Andrographis paniculata, commonly known as chirayetah in the Indian subcontinent and Kalmegh in urdu and hindi, is an annual herb widely used in traditional medicine systems such as unani and ayurveda (Akbar S, 2011). This herbaceous plant belongs to the family Acanthaceae and is native to India, Taiwan and mainland China. It can also be found in tropical and subtropical regions of Asia, Southeast Asia and various other countries, including Cambodia, the Caribbean Islands, Indonesia, Laos, Malaysia, Myanmar, Sri Lanka, Thailand and Vietnam (Hossain MS, et al., 2014). In Southern and Southeastern Asia, it is extensively cultivated for the treatment of infections and various diseases (Anil K, et al., 2012).

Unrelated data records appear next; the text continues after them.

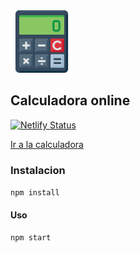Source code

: 
<img src="public/calculadora.png" alt="fotoDeCalculadora" width="100"/>

## Calculadora online
[![Netlify Status](https://api.netlify.com/api/v1/badges/54f1bdee-743c-43d2-b16e-c2dbd5e18c9c/deploy-status)](https://app.netlify.com/sites/gallant-ptolemy-4ac809/deploys)

[Ir a la calculadora](https://gallant-ptolemy-4ac809.netlify.app/)

### Instalacion
 `npm install`

#### Uso
`npm start`

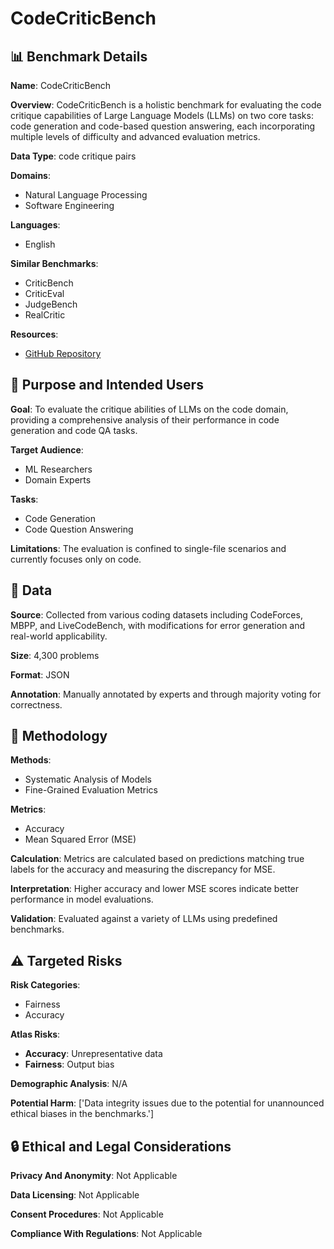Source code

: # CodeCriticBench

## 📊 Benchmark Details

**Name**: CodeCriticBench

**Overview**: CodeCriticBench is a holistic benchmark for evaluating the code critique capabilities of Large Language Models (LLMs) on two core tasks: code generation and code-based question answering, each incorporating multiple levels of difficulty and advanced evaluation metrics.

**Data Type**: code critique pairs

**Domains**:
- Natural Language Processing
- Software Engineering

**Languages**:
- English

**Similar Benchmarks**:
- CriticBench
- CriticEval
- JudgeBench
- RealCritic

**Resources**:
- [GitHub Repository](https://github.com/multimodal-art-projection/CodeCriticBench)

## 🎯 Purpose and Intended Users

**Goal**: To evaluate the critique abilities of LLMs on the code domain, providing a comprehensive analysis of their performance in code generation and code QA tasks.

**Target Audience**:
- ML Researchers
- Domain Experts

**Tasks**:
- Code Generation
- Code Question Answering

**Limitations**: The evaluation is confined to single-file scenarios and currently focuses only on code.

## 💾 Data

**Source**: Collected from various coding datasets including CodeForces, MBPP, and LiveCodeBench, with modifications for error generation and real-world applicability.

**Size**: 4,300 problems

**Format**: JSON

**Annotation**: Manually annotated by experts and through majority voting for correctness.

## 🔬 Methodology

**Methods**:
- Systematic Analysis of Models
- Fine-Grained Evaluation Metrics

**Metrics**:
- Accuracy
- Mean Squared Error (MSE)

**Calculation**: Metrics are calculated based on predictions matching true labels for the accuracy and measuring the discrepancy for MSE.

**Interpretation**: Higher accuracy and lower MSE scores indicate better performance in model evaluations.

**Validation**: Evaluated against a variety of LLMs using predefined benchmarks.

## ⚠️ Targeted Risks

**Risk Categories**:
- Fairness
- Accuracy

**Atlas Risks**:
- **Accuracy**: Unrepresentative data
- **Fairness**: Output bias

**Demographic Analysis**: N/A

**Potential Harm**: ['Data integrity issues due to the potential for unannounced ethical biases in the benchmarks.']

## 🔒 Ethical and Legal Considerations

**Privacy And Anonymity**: Not Applicable

**Data Licensing**: Not Applicable

**Consent Procedures**: Not Applicable

**Compliance With Regulations**: Not Applicable
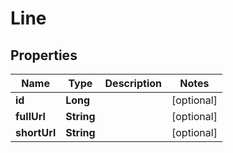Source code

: 

# Line

## Properties

Name | Type | Description | Notes
------------ | ------------- | ------------- | -------------
**id** | **Long** |  |  [optional]
**fullUrl** | **String** |  |  [optional]
**shortUrl** | **String** |  |  [optional]



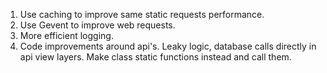 1. Use caching to improve same static requests performance.
2. Use Gevent to improve web requests.
3. More efficient logging.
4. Code improvements around api's. Leaky logic, database calls directly in api view layers. Make class static functions instead and call them.
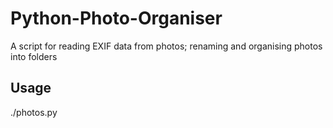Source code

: Python-Photo-Organiser
======================

A script for reading EXIF data from photos; renaming and organising photos into folders


Usage
-----
 ./photos.py
 
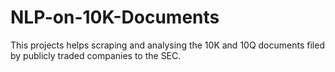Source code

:# NLP-on-10K-Documents
This projects helps scraping and analysing the 10K and 10Q documents filed by publicly traded companies to the SEC. 
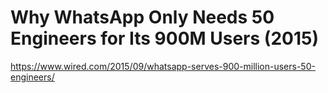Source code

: # Why WhatsApp Only Needs 50 Engineers for Its 900M Users (2015) 
 <https://www.wired.com/2015/09/whatsapp-serves-900-million-users-50-engineers/>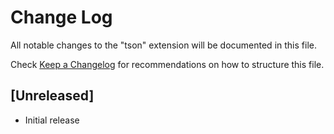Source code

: # Change Log

All notable changes to the "tson" extension will be documented in this file.

Check [Keep a Changelog](http://keepachangelog.com/) for recommendations on how to structure this file.

## [Unreleased]

- Initial release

Andrographis paniculata is recognized globally as an important medicinal plant with numerous local names. In English, it is referred to as the king of bitters. Other names include Mahatikta in Sanskrit, Kiryato in Gujarati, Kalmegh in India, Chuan-xin-lian in China, Fah thalai in Thailand, Hempedubumi in Malaysia, Senshinren in Japan, Sambiloto in Indonesia and Green chiretta in Scandinavian countries (Okhuarobo A, et al., 2014; Sivananthan M and Elamaran M, 2013). In Benin, it is locally known as oyinbo bitter leave, while the yoruba-speaking natives of Nigeria refer to it as Meje-Meje (seven-seven leaves).

Andrographis paniculata is a branched herbaceous plant that typically reaches a height of 60-70 cm. It features glabrous leaves measuring 8 cm long and 2.5 cm wide, with flowers that have minute white petals adorned with purplish spots (Bhaisare S, et al., 2023; Ameh SJ, et al., 2010). The plant grows erect to a height of 30-110 cm in moist shady locations. Its stem is dark green and ranges from 2-6 mm in diameter. The seeds are small, yellowish-brown and possess a bitter taste.

The capsules are erect and elliptical, measuring 1-2 cm long and 2-5 mm wide; they are compressed with longitudinal grooves on their broad faces and sharp at both ends. The capsules are sparsely glandular-hairy, while the seeds are sub quadrate and exceedingly tiny (Bhaisare S, et al., 2023).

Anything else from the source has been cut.